Think tank Aurora Energy Research forecasts that solar will generate 5 TWh annually by 2030 in Sweden, a doubling from today's level. This includes both rooftop solar and utility-scale projects.

Behind-the-meter installations are slowing down due to reduced incentives, according to Alexander Esser, head of Nordics and Baltics at Aurora. "But the grid sales, that's really picking up. You see really big projects being announced," Esser said in an interview.

Developers see the addition of solar into their portfolio as a technical hedge across weather periods and seasons, Esser said.

"The low levels of solar [photovoltaic] generation in the Nordics lead to attractive solar capture rates as the generation profile is different than wind, making the cases attractive from a [levelized cost of energy] point of view," said Ibrahim Makdessi, investment manager at Nordic investor CapMan Oyj.

Liquid PPA market

A key driver behind the solar momentum is the expectation of structurally higher power prices in the region and a liquid market for power purchase agreements (PPAs), including offtakers willing to sign pay-as-produced deals, Esser said.

Alight finances its projects exclusively via PPAs. While Nordic heavy industry is a longstanding partner in PPAs for wind and hydro assets, Campbell points to a raft of less energy-intensive sectors which nonetheless are increasingly interested in solar PPA deals given strong net-zero ambitions and rising power prices.

Aside from fashion companies like H&M, such partners are food producers, tech companies and even banks.

While PPA prices have climbed in the past year, Swedish solar PPAs are cheaper than those in most other European markets.
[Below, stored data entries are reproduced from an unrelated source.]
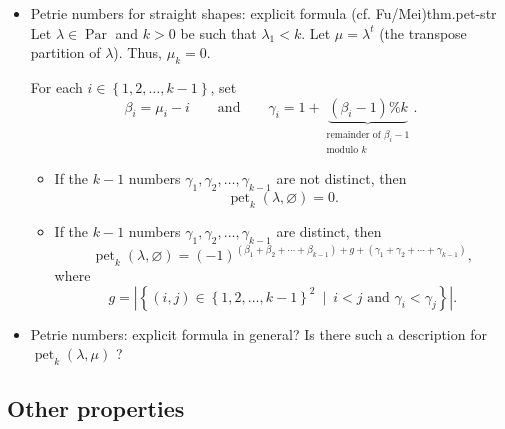 \documentclass[numbers=enddot,12pt,final,onecolumn,notitlepage]{scrartcl}%
\newcommand{\0}{\phantom{c}}
\newcommand{\nowbox}{\hphantom{x} \vspace{-1.5pc}}
\begin{document}
\begin{itemize}
\item \nowbox
\begin{theorem}{Petrie numbers for straight shapes: explicit formula (cf. Fu/Mei)}{thm.pet-str}
Let $\lambda\in\operatorname*{Par}$ and $k>0$ be such
that $\lambda_{1}<k$. Let $\mu=\lambda^{t}$ (the transpose partition of
$\lambda$). Thus, $\mu_{k}=0$.

For each $i\in\left\{  1,2,\ldots,k-1\right\}  $, set
\[
\beta_{i}=\mu_{i}-i\qquad\text{and}\qquad\gamma_{i}=1+\underbrace{\left(
\beta_{i}-1\right)  \%k}_{\substack{\text{remainder of }\beta_{i}%
-1\\\text{modulo }k}}.
\]

\begin{itemize}

\item If the $k-1$ numbers $\gamma_{1},\gamma_{2},\ldots,\gamma_{k-1}$
are not distinct, then
\[
\operatorname*{pet}\nolimits_{k}\left(  \lambda
,\varnothing\right)  =0 .
\]

\item If the $k-1$ numbers $\gamma_{1},\gamma_{2},\ldots,\gamma_{k-1}$
are distinct, then%
\[
\operatorname*{pet}\nolimits_{k}\left(  \lambda,\varnothing\right)  =\left(
-1\right)  ^{\left(  \beta_{1}+\beta_{2}+\cdots+\beta_{k-1}\right)  +g+\left(
\gamma_{1}+\gamma_{2}+\cdots+\gamma_{k-1}\right)  },
\]
where%
\[
g=\left\vert \left\{  \left(  i,j\right)  \in\left\{  1,2,\ldots,k-1\right\}
^{2}\ \mid\ i<j\text{ and }\gamma_{i}<\gamma_{j}\right\}  \right\vert .
\]
\end{itemize}
\end{theorem}


\item \nowbox
\begin{question}{Petrie numbers: explicit formula in general?}{}
Is there such a description for $\operatorname*{pet}%
\nolimits_{k}\left(  \lambda,\mu\right)  $ ?
\end{question}
\end{itemize}

\subsection{Other properties}
\end{document}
According to PPA platform LevelTen Energy Inc., Swedish solar prices averaged 64.50/MWh during the third quarter, compared to the European weighted average of €74.06/MWh.

In Europe, equipment costs for solar have also come down significantly in recent months, due to high imports of cheaper kit from Chinese production. This has also helped Nordic solar projects.

"Solar has a history of economics often being challenging. You have a relatively low return over a relatively long period of time," Campbell said. "So I would say that yes, reductions in cost have helped to get the case to work."

Finland shows solar promise

Norway, Sweden's mountainous neighbor that already boasts ample renewables from wind and hydro, is the only country in the region that does not have a meaningful utility-scale solar potential.

The most advanced Nordic solar market is Denmark, which has 1 GW of operational utility-scale projects, according to Market Intelligence data. The country is linked up to the central European grid, which bolsters power prices.

The build-out of international interconnectors is also improving the price outlook for more remote regions.

Projects in Finland, which sits at the northeastern edge of Europe and in a time zone one hour ahead of central Europe, will be able to send solar power to demand hubs via interconnectors during its noon generation peak, which happens earlier than in central Europe. This could yield more attractive prices, Esser said.

Uptick in M&A activity

CapMan has observed a 20% increase in the number of Nordic solar M&A deals so far this year compared to 2022, despite lower merchant power prices and higher interest rates.

"We believe that is supported by quicker permitting, which is the case as solar is less intrusive than wind," in addition to a drop in the price of panels, said Makdessi.

In Finland, access to land and grid connections is often simpler than in other regions, said Campbell. While it is still in the early days, "we're quite bullish on the Finnish market," he said.

These market fundamentals have enabled CapMan's first investment into Finnish solar platform Skarta Energy Oy, Makdessi said, and more investments into Nordic solar will follow.